-- INPUT follows --

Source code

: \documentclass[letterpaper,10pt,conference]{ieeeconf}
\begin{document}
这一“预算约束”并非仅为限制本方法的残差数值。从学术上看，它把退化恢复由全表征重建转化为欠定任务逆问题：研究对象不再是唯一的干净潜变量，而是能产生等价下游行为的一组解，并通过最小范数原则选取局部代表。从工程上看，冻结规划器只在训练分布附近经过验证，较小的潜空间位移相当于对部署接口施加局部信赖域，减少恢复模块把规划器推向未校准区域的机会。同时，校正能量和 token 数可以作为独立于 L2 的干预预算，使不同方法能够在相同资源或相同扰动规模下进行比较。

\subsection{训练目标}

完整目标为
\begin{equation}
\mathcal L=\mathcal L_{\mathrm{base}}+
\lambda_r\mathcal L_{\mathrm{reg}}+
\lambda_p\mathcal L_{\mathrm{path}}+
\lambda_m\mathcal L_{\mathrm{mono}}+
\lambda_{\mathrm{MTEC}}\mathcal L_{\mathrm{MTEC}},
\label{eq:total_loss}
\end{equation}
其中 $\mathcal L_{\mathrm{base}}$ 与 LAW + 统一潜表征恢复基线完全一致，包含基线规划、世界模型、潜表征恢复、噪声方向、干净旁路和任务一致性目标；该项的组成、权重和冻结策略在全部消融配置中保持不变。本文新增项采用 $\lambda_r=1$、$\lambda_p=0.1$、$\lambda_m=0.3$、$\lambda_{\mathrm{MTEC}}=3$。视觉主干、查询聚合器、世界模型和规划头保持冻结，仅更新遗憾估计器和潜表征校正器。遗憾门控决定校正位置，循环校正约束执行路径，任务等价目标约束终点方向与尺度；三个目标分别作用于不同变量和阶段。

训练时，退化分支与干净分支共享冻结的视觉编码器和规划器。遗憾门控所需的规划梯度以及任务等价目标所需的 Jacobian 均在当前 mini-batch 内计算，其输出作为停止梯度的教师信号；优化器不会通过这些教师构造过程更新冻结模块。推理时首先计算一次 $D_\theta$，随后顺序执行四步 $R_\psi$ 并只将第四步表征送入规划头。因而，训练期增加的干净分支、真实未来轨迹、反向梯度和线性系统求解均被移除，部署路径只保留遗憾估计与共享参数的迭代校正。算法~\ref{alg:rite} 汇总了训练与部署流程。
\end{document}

-- INPUT concluded --

ABOUT THIS EXERCISE
All the lines above must appear again in the answer, word for word.

RESPONSE
Source code

: \documentclass[letterpaper,10pt,conference]{ieeeconf}
\begin{document}
这一“预算约束”并非仅为限制本方法的残差数值。从学术上看，它把退化恢复由全表征重建转化为欠定任务逆问题：研究对象不再是唯一的干净潜变量，而是能产生等价下游行为的一组解，并通过最小范数原则选取局部代表。从工程上看，冻结规划器只在训练分布附近经过验证，较小的潜空间位移相当于对部署接口施加局部信赖域，减少恢复模块把规划器推向未校准区域的机会。同时，校正能量和 token 数可以作为独立于 L2 的干预预算，使不同方法能够在相同资源或相同扰动规模下进行比较。

\subsection{训练目标}

完整目标为
\begin{equation}
\mathcal L=\mathcal L_{\mathrm{base}}+
\lambda_r\mathcal L_{\mathrm{reg}}+
\lambda_p\mathcal L_{\mathrm{path}}+
\lambda_m\mathcal L_{\mathrm{mono}}+
\lambda_{\mathrm{MTEC}}\mathcal L_{\mathrm{MTEC}},
\label{eq:total_loss}
\end{equation}
其中 $\mathcal L_{\mathrm{base}}$ 与 LAW + 统一潜表征恢复基线完全一致，包含基线规划、世界模型、潜表征恢复、噪声方向、干净旁路和任务一致性目标；该项的组成、权重和冻结策略在全部消融配置中保持不变。本文新增项采用 $\lambda_r=1$、$\lambda_p=0.1$、$\lambda_m=0.3$、$\lambda_{\mathrm{MTEC}}=3$。视觉主干、查询聚合器、世界模型和规划头保持冻结，仅更新遗憾估计器和潜表征校正器。遗憾门控决定校正位置，循环校正约束执行路径，任务等价目标约束终点方向与尺度；三个目标分别作用于不同变量和阶段。

训练时，退化分支与干净分支共享冻结的视觉编码器和规划器。遗憾门控所需的规划梯度以及任务等价目标所需的 Jacobian 均在当前 mini-batch 内计算，其输出作为停止梯度的教师信号；优化器不会通过这些教师构造过程更新冻结模块。推理时首先计算一次 $D_\theta$，随后顺序执行四步 $R_\psi$ 并只将第四步表征送入规划头。因而，训练期增加的干净分支、真实未来轨迹、反向梯度和线性系统求解均被移除，部署路径只保留遗憾估计与共享参数的迭代校正。算法~\ref{alg:rite} 汇总了训练与部署流程。
\end{document}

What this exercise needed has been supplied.